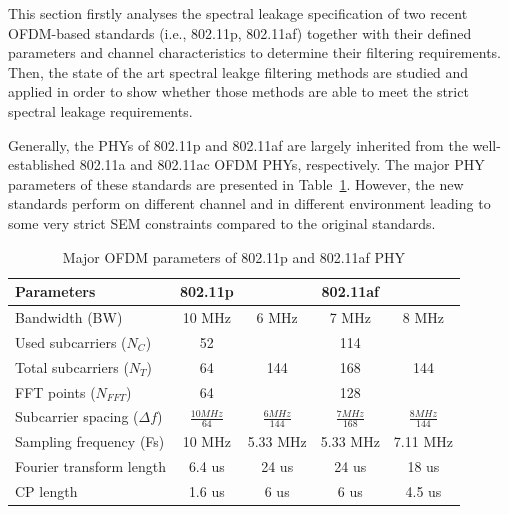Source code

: This section firstly analyses the spectral leakage specification of  two recent OFDM-based standards (i.e., 802.11p, 802.11af) together with their defined parameters and channel characteristics to determine their filtering requirements. Then, the state of the art spectral leakge filtering methods are studied and applied in order to show whether those methods are able to meet the strict spectral leakage requirements.

Generally, the PHYs of 802.11p and 802.11af are largely inherited from the well-established 802.11a and 802.11ac OFDM PHYs, respectively.
The major PHY parameters of these standards are presented in Table~\ref{tab:Para}.
However, the new standards perform on different channel and in different environment leading to some very strict SEM constraints compared to the original standards.

\begin{table}[ht]
	\centering
	\caption{ Major OFDM parameters of 802.11p and 802.11af PHY}
	\renewcommand{\arraystretch}{1.2}
	\label{tab:Para}
	\begin{tabular}{l|c|c|c|c}%
		\hline \hline
		Parameters                      	 		& 802.11p & \multicolumn{3}{c}{802.11af} \\ \hline
		Bandwidth (BW)                  		& 10 MHz  & 6 MHz    & 7 MHz   & 8 MHz   \\ \hline
		Used subcarriers ($N_{C}$) 		& 52      & \multicolumn{3}{c}{114}      \\ \hline
		Total subcarriers ($N_{T}$)  		& 64      & 144      & 168     & 144     \\ \hline
		FFT points ($N_{FFT}$)      		& 64      & \multicolumn{3}{c}{128}      \\ \hline
		Subcarrier spacing ($\Delta f$)        	& $\frac{10 MHz}{64}$   & $\frac{6 MHz}{144}$    & $\frac{7 MHz}{168}$   & $\frac{8 MHz}{144}$   \\[1ex] \hline
		Sampling frequency (Fs)			& 10 MHz & 5.33 MHz & 5.33 MHz & 7.11 MHz  \\ \hline
		Fourier transform length         		& 6.4 us  & 24 us    & 24 us   & 18 us   \\ \hline
		CP length                        			& 1.6 us  & 6 us     & 6 us    & 4.5 us   
	\end{tabular}
\end{table}


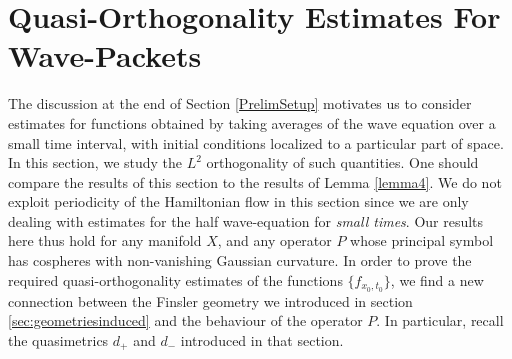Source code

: \section{Quasi-Orthogonality Estimates For Wave-Packets} \label{estimatesforwavepackets}

The discussion at the end of Section \ref{PrelimSetup} motivates us to consider estimates for functions obtained by taking averages of the wave equation over a small time interval, with initial conditions localized to a particular part of space. In this section, we study the $L^2$ orthogonality of such quantities. One should compare the results of this section to the results of Lemma \ref{lemma4}. We do not exploit periodicity of the Hamiltonian flow in this section since we are only dealing with estimates for the half wave-equation for \emph{small times}. Our results here thus hold for any manifold $X$, and any operator $P$ whose principal symbol has cospheres with non-vanishing Gaussian curvature. In order to prove the required quasi-orthogonality estimates of the functions $\{ f_{x_0,t_0} \}$, we find a new connection between the Finsler geometry we introduced in section \ref{sec:geometriesinduced} and the behaviour of the operator $P$. In particular, recall the quasimetrics $d_+$ and $d_-$ introduced in that section.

|---|

> _Requirement_: Gather from the data above every line with the string "label".

> _Response to the exercise_:
	\label{tab:Para}
: \section{Quasi-Orthogonality Estimates For Wave-Packets} \label{estimatesforwavepackets}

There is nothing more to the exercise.